DESCRIPTION OF THE TASK ▸ Exactly as written, transcribe the data that follows.

------------

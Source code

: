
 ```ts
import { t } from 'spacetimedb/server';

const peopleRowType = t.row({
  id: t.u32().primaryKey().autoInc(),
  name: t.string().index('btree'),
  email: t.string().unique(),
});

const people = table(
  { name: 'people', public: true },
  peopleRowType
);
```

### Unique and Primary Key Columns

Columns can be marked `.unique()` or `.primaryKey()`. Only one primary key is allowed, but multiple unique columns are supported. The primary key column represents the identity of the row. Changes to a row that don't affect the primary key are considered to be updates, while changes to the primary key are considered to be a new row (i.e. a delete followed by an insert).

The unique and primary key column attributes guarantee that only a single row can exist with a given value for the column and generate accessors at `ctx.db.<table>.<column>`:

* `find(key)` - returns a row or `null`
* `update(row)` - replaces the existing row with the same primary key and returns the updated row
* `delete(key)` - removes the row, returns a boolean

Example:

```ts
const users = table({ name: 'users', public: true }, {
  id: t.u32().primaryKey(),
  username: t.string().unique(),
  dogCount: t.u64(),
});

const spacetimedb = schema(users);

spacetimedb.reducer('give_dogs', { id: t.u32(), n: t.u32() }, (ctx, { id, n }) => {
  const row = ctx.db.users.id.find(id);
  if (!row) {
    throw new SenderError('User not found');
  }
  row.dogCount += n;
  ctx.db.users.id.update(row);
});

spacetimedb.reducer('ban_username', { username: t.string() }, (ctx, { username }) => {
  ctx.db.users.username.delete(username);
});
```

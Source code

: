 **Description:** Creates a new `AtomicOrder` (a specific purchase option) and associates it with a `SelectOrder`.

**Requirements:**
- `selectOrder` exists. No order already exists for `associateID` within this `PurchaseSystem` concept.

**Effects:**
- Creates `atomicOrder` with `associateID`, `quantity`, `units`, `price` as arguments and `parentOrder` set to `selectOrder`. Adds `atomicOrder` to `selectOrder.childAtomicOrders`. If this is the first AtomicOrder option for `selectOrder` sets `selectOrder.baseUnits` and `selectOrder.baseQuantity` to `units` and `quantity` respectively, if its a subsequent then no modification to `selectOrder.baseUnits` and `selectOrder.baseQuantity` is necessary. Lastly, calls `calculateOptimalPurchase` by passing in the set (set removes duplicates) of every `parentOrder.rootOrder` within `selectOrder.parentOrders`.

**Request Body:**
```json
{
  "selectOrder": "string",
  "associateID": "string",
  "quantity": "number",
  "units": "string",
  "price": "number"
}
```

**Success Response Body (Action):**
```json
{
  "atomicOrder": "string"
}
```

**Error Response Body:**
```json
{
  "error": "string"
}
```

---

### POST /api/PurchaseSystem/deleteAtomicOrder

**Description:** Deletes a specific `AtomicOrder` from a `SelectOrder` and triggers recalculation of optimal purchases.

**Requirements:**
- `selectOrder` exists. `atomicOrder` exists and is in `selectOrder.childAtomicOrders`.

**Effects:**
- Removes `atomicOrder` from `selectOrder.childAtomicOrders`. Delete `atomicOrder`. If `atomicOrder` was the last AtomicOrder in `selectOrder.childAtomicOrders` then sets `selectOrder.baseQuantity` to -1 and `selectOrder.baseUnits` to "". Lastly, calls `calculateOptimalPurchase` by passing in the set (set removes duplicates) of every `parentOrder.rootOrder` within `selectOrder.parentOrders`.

------------

EXERCISE SOLUTION ▸
Source code

:
 ```ts
import { t } from 'spacetimedb/server';

const peopleRowType = t.row({
  id: t.u32().primaryKey().autoInc(),
  name: t.string().index('btree'),
  email: t.string().unique(),
});

const people = table(
  { name: 'people', public: true },
  peopleRowType
);
```

### Unique and Primary Key Columns

Columns can be marked `.unique()` or `.primaryKey()`. Only one primary key is allowed, but multiple unique columns are supported. The primary key column represents the identity of the row. Changes to a row that don't affect the primary key are considered to be updates, while changes to the primary key are considered to be a new row (i.e. a delete followed by an insert).

The unique and primary key column attributes guarantee that only a single row can exist with a given value for the column and generate accessors at `ctx.db.<table>.<column>`:

* `find(key)` - returns a row or `null`
* `update(row)` - replaces the existing row with the same primary key and returns the updated row
* `delete(key)` - removes the row, returns a boolean

Example:

```ts
const users = table({ name: 'users', public: true }, {
  id: t.u32().primaryKey(),
  username: t.string().unique(),
  dogCount: t.u64(),
});

const spacetimedb = schema(users);

spacetimedb.reducer('give_dogs', { id: t.u32(), n: t.u32() }, (ctx, { id, n }) => {
  const row = ctx.db.users.id.find(id);
  if (!row) {
    throw new SenderError('User not found');
  }
  row.dogCount += n;
  ctx.db.users.id.update(row);
});

spacetimedb.reducer('ban_username', { username: t.string() }, (ctx, { username }) => {
  ctx.db.users.username.delete(username);
});
```

Source code

: **Description:** Creates a new `AtomicOrder` (a specific purchase option) and associates it with a `SelectOrder`.

**Requirements:**
- `selectOrder` exists. No order already exists for `associateID` within this `PurchaseSystem` concept.

**Effects:**
- Creates `atomicOrder` with `associateID`, `quantity`, `units`, `price` as arguments and `parentOrder` set to `selectOrder`. Adds `atomicOrder` to `selectOrder.childAtomicOrders`. If this is the first AtomicOrder option for `selectOrder` sets `selectOrder.baseUnits` and `selectOrder.baseQuantity` to `units` and `quantity` respectively, if its a subsequent then no modification to `selectOrder.baseUnits` and `selectOrder.baseQuantity` is necessary. Lastly, calls `calculateOptimalPurchase` by passing in the set (set removes duplicates) of every `parentOrder.rootOrder` within `selectOrder.parentOrders`.

**Request Body:**
```json
{
  "selectOrder": "string",
  "associateID": "string",
  "quantity": "number",
  "units": "string",
  "price": "number"
}
```

**Success Response Body (Action):**
```json
{
  "atomicOrder": "string"
}
```

**Error Response Body:**
```json
{
  "error": "string"
}
```

---

### POST /api/PurchaseSystem/deleteAtomicOrder

**Description:** Deletes a specific `AtomicOrder` from a `SelectOrder` and triggers recalculation of optimal purchases.

**Requirements:**
- `selectOrder` exists. `atomicOrder` exists and is in `selectOrder.childAtomicOrders`.

**Effects:**
- Removes `atomicOrder` from `selectOrder.childAtomicOrders`. Delete `atomicOrder`. If `atomicOrder` was the last AtomicOrder in `selectOrder.childAtomicOrders` then sets `selectOrder.baseQuantity` to -1 and `selectOrder.baseUnits` to "". Lastly, calls `calculateOptimalPurchase` by passing in the set (set removes duplicates) of every `parentOrder.rootOrder` within `selectOrder.parentOrders`.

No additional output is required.